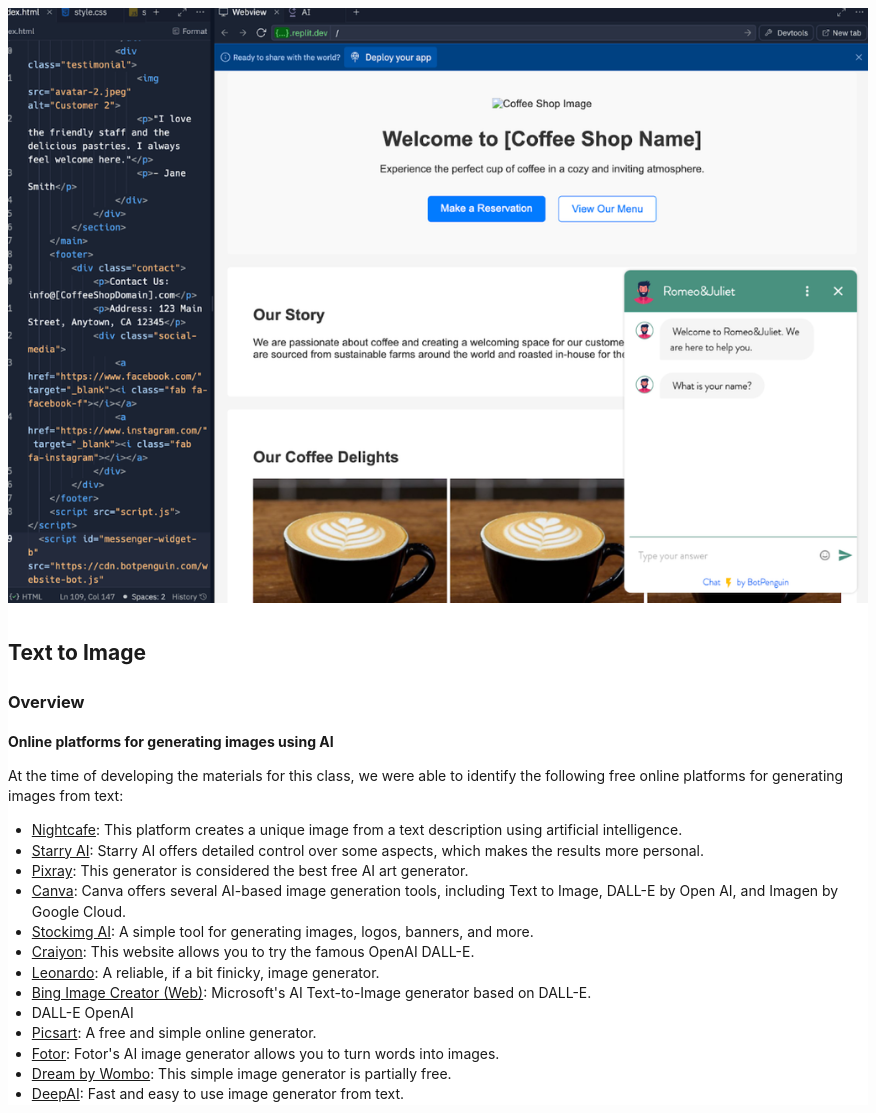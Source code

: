![replit](./images/ai12.png)




## Text to Image 

### Overview

**Online platforms for generating images using AI**

At the time of developing the materials for this class, we were able to identify the following free online platforms for generating images from text:

- [Nightcafe](https://creator.nightcafe.studio/): This platform creates a unique image from a text description using artificial intelligence.
- [Starry AI](https://starryai.com/): Starry AI offers detailed control over some aspects, which makes the results more personal.
- [Pixray](https://replicate.com/pixray/text2image): This generator is considered the best free AI art generator.
- [Canva](https://www.canva.com/): Canva offers several AI-based image generation tools, including Text to Image, DALL-E by Open AI, and Imagen by Google Cloud.
- [Stockimg AI](http://stockimg.ai): A simple tool for generating images, logos, banners, and more.
- [Craiyon](https://www.craiyon.com/): This website allows you to try the famous OpenAI DALL-E.
- [Leonardo](https://app.leonardo.ai/): A reliable, if a bit finicky, image generator.
- [Bing Image Creator (Web)](https://www.bing.com/images/create): Microsoft's AI Text-to-Image generator based on DALL-E.
- DALL-E OpenAI
- [Picsart](https://picsart.com/): A free and simple online generator.
- [Fotor](https://www.fotor.com/): Fotor's AI image generator allows you to turn words into images.
- [Dream by Wombo](https://dream.ai/listing/804494e1-7d02-45e0-99b6-013ad2a60de7): This simple image generator is partially free.
- [DeepAI](https://deepai.org/): Fast and easy to use image generator from text.
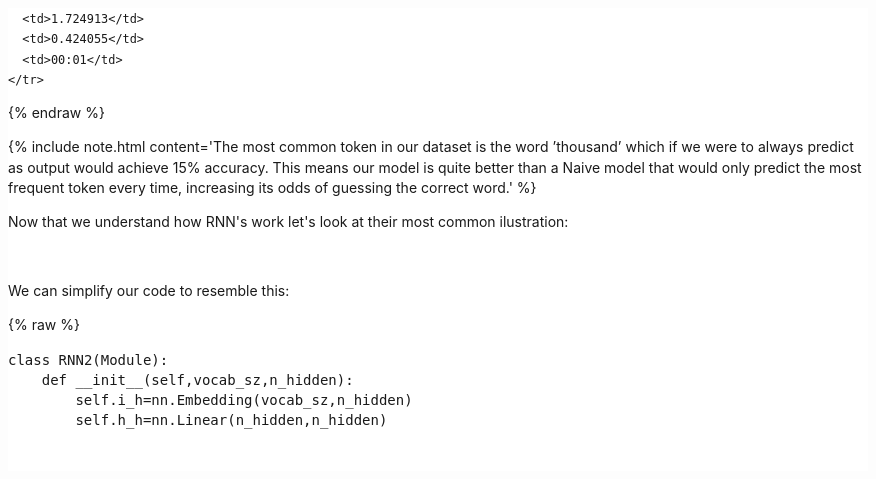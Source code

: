       <td>1.724913</td>
      <td>0.424055</td>
      <td>00:01</td>
    </tr>
  </tbody>
</table>
</div>

</div>

</div>
</div>

</div>
    {% endraw %}

<div class="cell border-box-sizing text_cell rendered"><div class="inner_cell">
<div class="text_cell_render border-box-sizing rendered_html">
<p>{% include note.html content='The most common token in our dataset is the word &#8217;thousand&#8217; which if we were to always predict as output would achieve 15% accuracy. This means our model is quite better than a Naive model that would only predict the most frequent token every time, increasing its odds of guessing the correct word.' %}</p>

</div>
</div>
</div>
<div class="cell border-box-sizing text_cell rendered"><div class="inner_cell">
<div class="text_cell_render border-box-sizing rendered_html">
<p>Now that we understand how RNN's work let's look at their most common ilustration:</p>

</div>
</div>
</div>
<div class="cell border-box-sizing text_cell rendered"><div class="inner_cell">
<div class="text_cell_render border-box-sizing rendered_html">
<p><img src="/blog/images/copied_from_nb/my_icons/lm22.png" alt="" title="Reccurent Neural Network - rolled representation "></p>

</div>
</div>
</div>
<div class="cell border-box-sizing text_cell rendered"><div class="inner_cell">
<div class="text_cell_render border-box-sizing rendered_html">
<p>We can simplify our code to resemble this:</p>

</div>
</div>
</div>
    {% raw %}
    
<div class="cell border-box-sizing code_cell rendered">
<div class="input">

<div class="inner_cell">
    <div class="input_area">
<div class=" highlight hl-ipython3"><pre><span></span><span class="k">class</span> <span class="nc">RNN2</span><span class="p">(</span><span class="n">Module</span><span class="p">):</span>
    <span class="k">def</span> <span class="fm">__init__</span><span class="p">(</span><span class="bp">self</span><span class="p">,</span><span class="n">vocab_sz</span><span class="p">,</span><span class="n">n_hidden</span><span class="p">):</span>
        <span class="bp">self</span><span class="o">.</span><span class="n">i_h</span><span class="o">=</span><span class="n">nn</span><span class="o">.</span><span class="n">Embedding</span><span class="p">(</span><span class="n">vocab_sz</span><span class="p">,</span><span class="n">n_hidden</span><span class="p">)</span>
        <span class="bp">self</span><span class="o">.</span><span class="n">h_h</span><span class="o">=</span><span class="n">nn</span><span class="o">.</span><span class="n">Linear</span><span class="p">(</span><span class="n">n_hidden</span><span class="p">,</span><span class="n">n_hidden</span><span class="p">)</span>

> Work to be completed: Across the records above, how many lines hold the string "time"? The number alone will do.

> Answer space: 2